So today, I have a teenager off school on a five day suspension. Why is he suspended, you may ask? Oh, nothing really. He just made a "Hit List" and passed it around the bus so other kids could add the names of people they don't like to the one's my kid already had on there.
He is lucky to have only been suspended for five days. It could have been much worse; police called, expelled, suspended for the rest of the year. The reason it wasn't worse is that his principal knows what I know: that this kid would not hurt anyone, but like most immature 13 year olds, he likes to act tough. Yes, the principal has to figure out who the other kids were who added names and deal with them too.
Of course, back in my day (here is where I sound old), it was nothing for kids to make a list and title it "Kids I don't like" and add names. Which is essentially what this kid did. But when you call it a "Hit List" in the wake of an era of school shootings, it becomes a whole 'nother ball game. The school has to act. They have no choice. Even though I believe that 9 times of out 10 something along these lines means nothing more than a kid shooting off their mouth on a piece of paper. But for the possibility of that 10th time, every time has to be taken seriously. The world is so different from when I grew up. When I grew up, the teachers still had power to discipline, but now we have taken all that away but still expect the schools to maintain control.
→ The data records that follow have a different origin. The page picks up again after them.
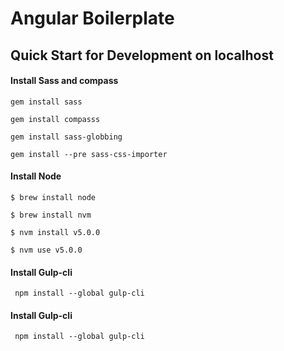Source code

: # Angular Boilerplate


## Quick Start for Development on localhost

#### Install Sass and compass
```
gem install sass

gem install compasss

gem install sass-globbing

gem install --pre sass-css-importer

```
#### Install Node
```
$ brew install node

$ brew install nvm

$ nvm install v5.0.0

$ nvm use v5.0.0
```

#### Install Gulp-cli
```
 npm install --global gulp-cli
```

#### Install Gulp-cli
```
 npm install --global gulp-cli
```
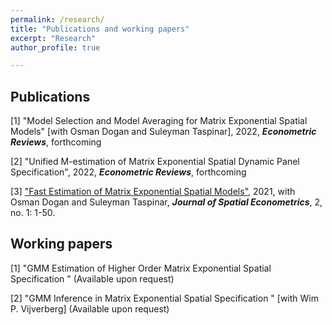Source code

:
 ```yaml
---
permalink: /research/
title: "Publications and working papers"
excerpt: "Research"
author_profile: true

---
```

## Publications

[1] "Model Selection and Model Averaging for Matrix Exponential Spatial Models" [with Osman Dogan and Suleyman Taspinar], 2022, **_Econometric Reviews_**, forthcoming

[2] "Unified M-estimation of Matrix Exponential Spatial Dynamic Panel Specification", 2022, **_Econometric Reviews_**, forthcoming

[3] ["Fast Estimation of Matrix Exponential Spatial Models"](http://yeyang1.github.io/files/journal_version.pdf), 2021, with Osman Dogan and Suleyman Taspinar, **_Journal of Spatial Econometrics_**, 2, no. 1: 1-50.

## Working papers

[1] "GMM Estimation of Higher Order Matrix Exponential Spatial Specification " (Available upon request)	

[2] "GMM Inference in Matrix Exponential Spatial Specification " [with Wim P. Vijverberg] (Available upon request)


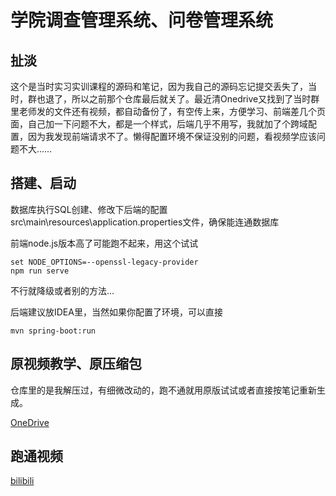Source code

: # 学院调查管理系统、问卷管理系统

## 扯淡

这个是当时实习实训课程的源码和笔记，因为我自己的源码忘记提交丢失了，当时，群也退了，所以之前那个仓库最后就关了。最近清Onedrive又找到了当时群里老师发的文件还有视频，都自动备份了，有空传上来，方便学习、前端差几个页面，自己加一下问题不大，都是一个样式，后端几乎不用写，我就加了个跨域配置，因为我发现前端请求不了。懒得配置环境不保证没别的问题，看视频学应该问题不大……

## 搭建、启动

数据库执行SQL创建、修改下后端的配置src\main\resources\application.properties文件，确保能连通数据库

前端node.js版本高了可能跑不起来，用这个试试

```
set NODE_OPTIONS=--openssl-legacy-provider
npm run serve
```

不行就降级或者别的方法…

后端建议放IDEA里，当然如果你配置了环境，可以直接

```
mvn spring-boot:run
```

## 原视频教学、原压缩包

仓库里的是我解压过，有细微改动的，跑不通就用原版试试或者直接按笔记重新生成。

[OneDrive](https://1drv.ms/f/c/28e50e4b3817399f/ElkYtrDeJXFBiJn4OWixziYBur26Yx7iJZyhqfhCRz-lPg?e=fVyfZ6)

## 跑通视频

[bilibili](https://www.bilibili.com/video/BV1psytYiESo/)
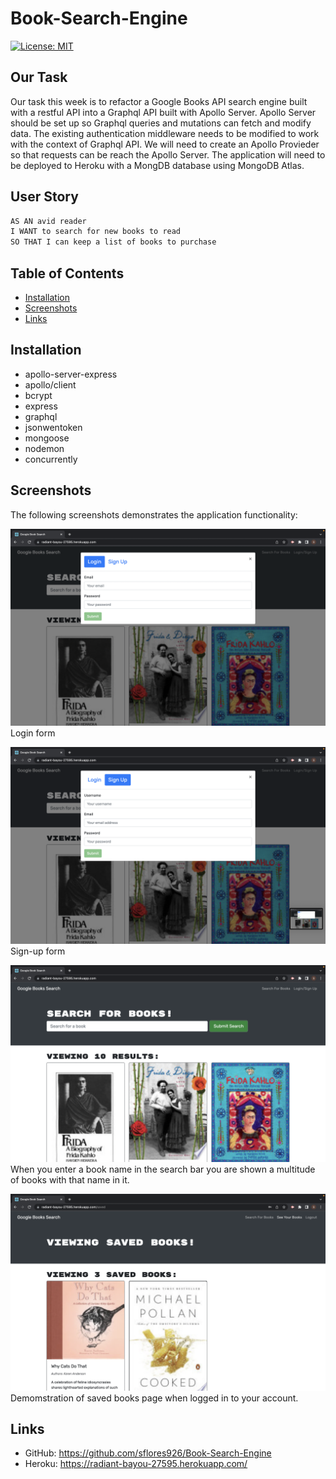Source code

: # Book-Search-Engine

[![License: MIT](https://img.shields.io/badge/License-MIT-blue.svg)](https://opensource.org/licenses/MIT)

## Our Task
Our task this week is to refactor a Google Books API search engine built with a restful API into a Graphql API built with Apollo Server. Apollo Server should be set up so Graphql queries and mutations can fetch and modify data. The existing authentication middleware needs to be modified to work with the context of Graphql API. We will need to create an Apollo Provieder so that requests can be reach the Apollo Server. The application will need to be deployed to Heroku with a MongDB database using MongoDB Atlas. 

## User Story

```md
AS AN avid reader
I WANT to search for new books to read
SO THAT I can keep a list of books to purchase
```

## Table of Contents

  - [Installation](#installation)
  - [Screenshots](#screenshots)
  - [Links](#links)

## Installation

  * apollo-server-express
  * apollo/client
  * bcrypt
  * express
  * graphql
  * jsonwentoken
  * mongoose
  * nodemon
  * concurrently 


## Screenshots

The following screenshots demonstrates the application functionality:

![Demonstration of login functionality.](./Assets/login.png)
Login form 

![Demonstration of sign-up functionality.](./Assets/signup.png)
Sign-up form

![Demonstration of searched books.](./Assets/searchbooks.png)
When you enter a book name in the search bar you are shown a multitude of books with that name in it.

![Demonstration of saved books.](./Assets/savedbooks.png)
Demomstration of saved books page when logged in to your account.


## Links

* GitHub: https://github.com/sflores926/Book-Search-Engine
* Heroku: https://radiant-bayou-27595.herokuapp.com/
No, not everyone will agree with that statement, but I do. Healthy fear of authority is not a bad thing and look at the stunts kids are pulling today. School shootings were unheard of when I was a kid, though we still had kids and we still had guns. We also had discipline. In school. And at home. Now parents are working twice as much and kids are expected to raise themselves because we don't want the teachers doing it. Fine mess we've gotten ourselves into.
Anyway, the teenager is here at work with me, reading 1st Corinthians 13 (Thanks, Margaret! Great idea!) writing what it means to him and how a "Hit List" does not comply with those teachings. He will also be writing his principle a thank you note and then if he still has time, he'll be writing about the kids he put on his list, what they do to make him angry and how he can better handle it in the future. This afternoon we pick up homework, so he will have that to do next week. At home, he'll be picking up several extra chores to keep him busy for the remainder of the day.
I want him to wish he was at school.
He knows he did a stupid thing. He gets it. I just don't want him to ever forget it.